Chapter Twenty-Seven

“Do you have any idea when we’re singing?” I asked when Petra came back.

“No idea, but the list looked quite long. They’re just starting up now. Cheers!” She clinked her wine glass against mine, but I couldn’t seem to drink more than a sip, instead toying with the stem nervously. I’d intended to order a beer, but at the last minute had gone for the same pink Moscato as Petra for appearance’s sake. It was after all the ultra-traditional Veronica on duty, who’d once berated Petra and I for too many public displays of affection in her pub.

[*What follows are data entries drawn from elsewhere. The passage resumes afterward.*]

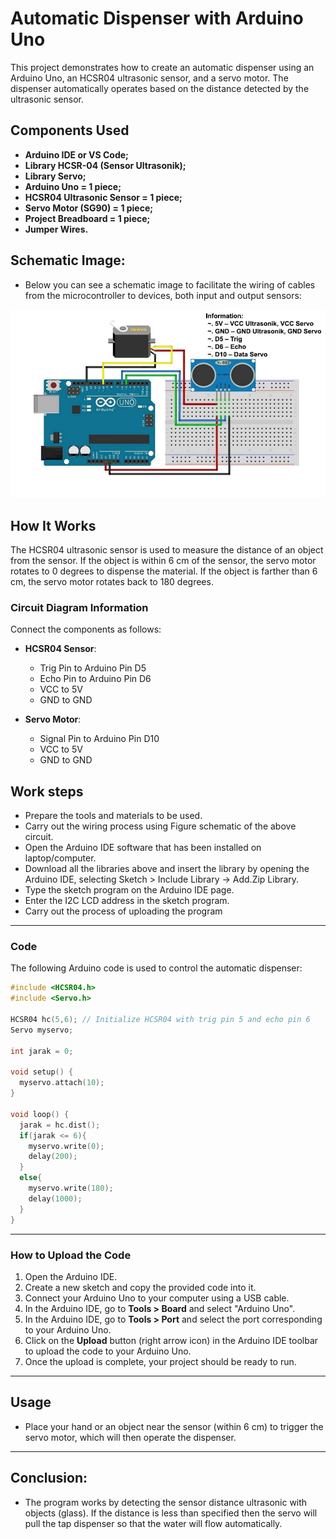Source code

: # Automatic Dispenser with Arduino Uno

This project demonstrates how to create an automatic dispenser using an Arduino Uno, an HCSR04 ultrasonic sensor, and a servo motor. The dispenser automatically operates based on the distance detected by the ultrasonic sensor.

## Components Used

- **Arduino IDE or VS Code;**
- **Library HCSR-04 (Sensor Ultrasonik);**
- **Library Servo;**
- **Arduino Uno = 1 piece;**
- **HCSR04 Ultrasonic Sensor = 1 piece;**
- **Servo Motor (SG90) = 1 piece;**
- **Project Breadboard = 1 piece;**
- **Jumper Wires.**

## Schematic Image:

- Below you can see a schematic image to facilitate the wiring of cables from the microcontroller to devices, both input and output sensors:

![Alt text](img/schematic.jpg)

## How It Works

The HCSR04 ultrasonic sensor is used to measure the distance of an object from the sensor. If the object is within 6 cm of the sensor, the servo motor rotates to 0 degrees to dispense the material. If the object is farther than 6 cm, the servo motor rotates back to 180 degrees.

### Circuit Diagram Information

Connect the components as follows:

- **HCSR04 Sensor**:

  - Trig Pin to Arduino Pin D5
  - Echo Pin to Arduino Pin D6
  - VCC to 5V
  - GND to GND

- **Servo Motor**:
  - Signal Pin to Arduino Pin D10
  - VCC to 5V
  - GND to GND

## Work steps

- Prepare the tools and materials to be used.
- Carry out the wiring process using Figure schematic of the above circuit.
- Open the Arduino IDE software that has been installed on laptop/computer.
- Download all the libraries above and insert the library by opening the Arduino IDE, selecting Sketch > Include Library -> Add.Zip Library.
- Type the sketch program on the Arduino IDE page.
- Enter the I2C LCD address in the sketch program.
- Carry out the process of uploading the program

<hr/>

### Code

The following Arduino code is used to control the automatic dispenser:

```cpp
#include <HCSR04.h>
#include <Servo.h>

HCSR04 hc(5,6); // Initialize HCSR04 with trig pin 5 and echo pin 6
Servo myservo;

int jarak = 0;

void setup() {
  myservo.attach(10);
}

void loop() {
  jarak = hc.dist();
  if(jarak <= 6){
    myservo.write(0);
    delay(200);
  }
  else{
    myservo.write(180);
    delay(1000);
  }
}

```
<hr/>

### How to Upload the Code

1. Open the Arduino IDE.
2. Create a new sketch and copy the provided code into it.
3. Connect your Arduino Uno to your computer using a USB cable.
4. In the Arduino IDE, go to **Tools > Board** and select "Arduino Uno".
5. In the Arduino IDE, go to **Tools > Port** and select the port corresponding to your Arduino Uno.
6. Click on the **Upload** button (right arrow icon) in the Arduino IDE toolbar to upload the code to your Arduino Uno.
7. Once the upload is complete, your project should be ready to run.

<hr/>

## Usage
- Place your hand or an object near the sensor (within 6 cm) to trigger the servo motor, which will then operate the dispenser.

<hr/>

## Conclusion:
- The program works by detecting the sensor distance ultrasonic with objects (glass). If the distance is less than specified then the servo will pull the tap dispenser so that the water will flow automatically.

“Veronica, why should we give the smallest of fucks what you think of us when we don’t think of you at all?” Petra had said, sweeping out, and from then on it had been war between her and the pub landlady. But in time, Petra had gained power in the village, as deputy head, thus getting most of the villagers on her side. Veronica had subsequently tamed her vitriol to a few penetrating stares, plus a tone dripping with derision, and had stopped chucking us out of the pub.

The School Squad (as they’d named themselves on the karaoke list, I learned) quickly reabsorbed Petra back into their conversation, and I heard her enthusiastically agreeing to join their rendition of the Eulalia classic. I remained on the outskirts as usual, trying to keep up with their jargon and the conversation pinging back and forth between the eight participants, but it was a futile effort and I felt my eyes begin to glaze over. Meanwhile, the karaoke was in full swing as various villagers (and a handful of tourists, early for the Whitsun week) began to howl their way through the old upbeat classics.

After a while, I gave up and surveyed the room instead. At a little table by the door, I noticed Cass and her girlfriend Felicia Wilson. They seemed to have been waiting for me to notice them, because their faces lit up when I spotted them and they waved me over with big smiles on their faces. I felt a matching grin spread across mine as I made my way over to our fellow Sapphic couple.

“Hello, strangers! Hello, soloist!” I made sure my tone was bright and sparkly – which wasn’t that difficult, as I truly liked and admired the two women. Especially knowing what I now knew about Felicia. I’d researched Dissociative Identity Disorder, and I knew that Felicia’s life – and the lives of all of the alters – was significantly more complicated than someone without DID.

“Hello, choir leader!” Felicia matched my chirpy tone. She got up. “Have a seat. You looked like you were barely hanging on by one bum-cheek back there.”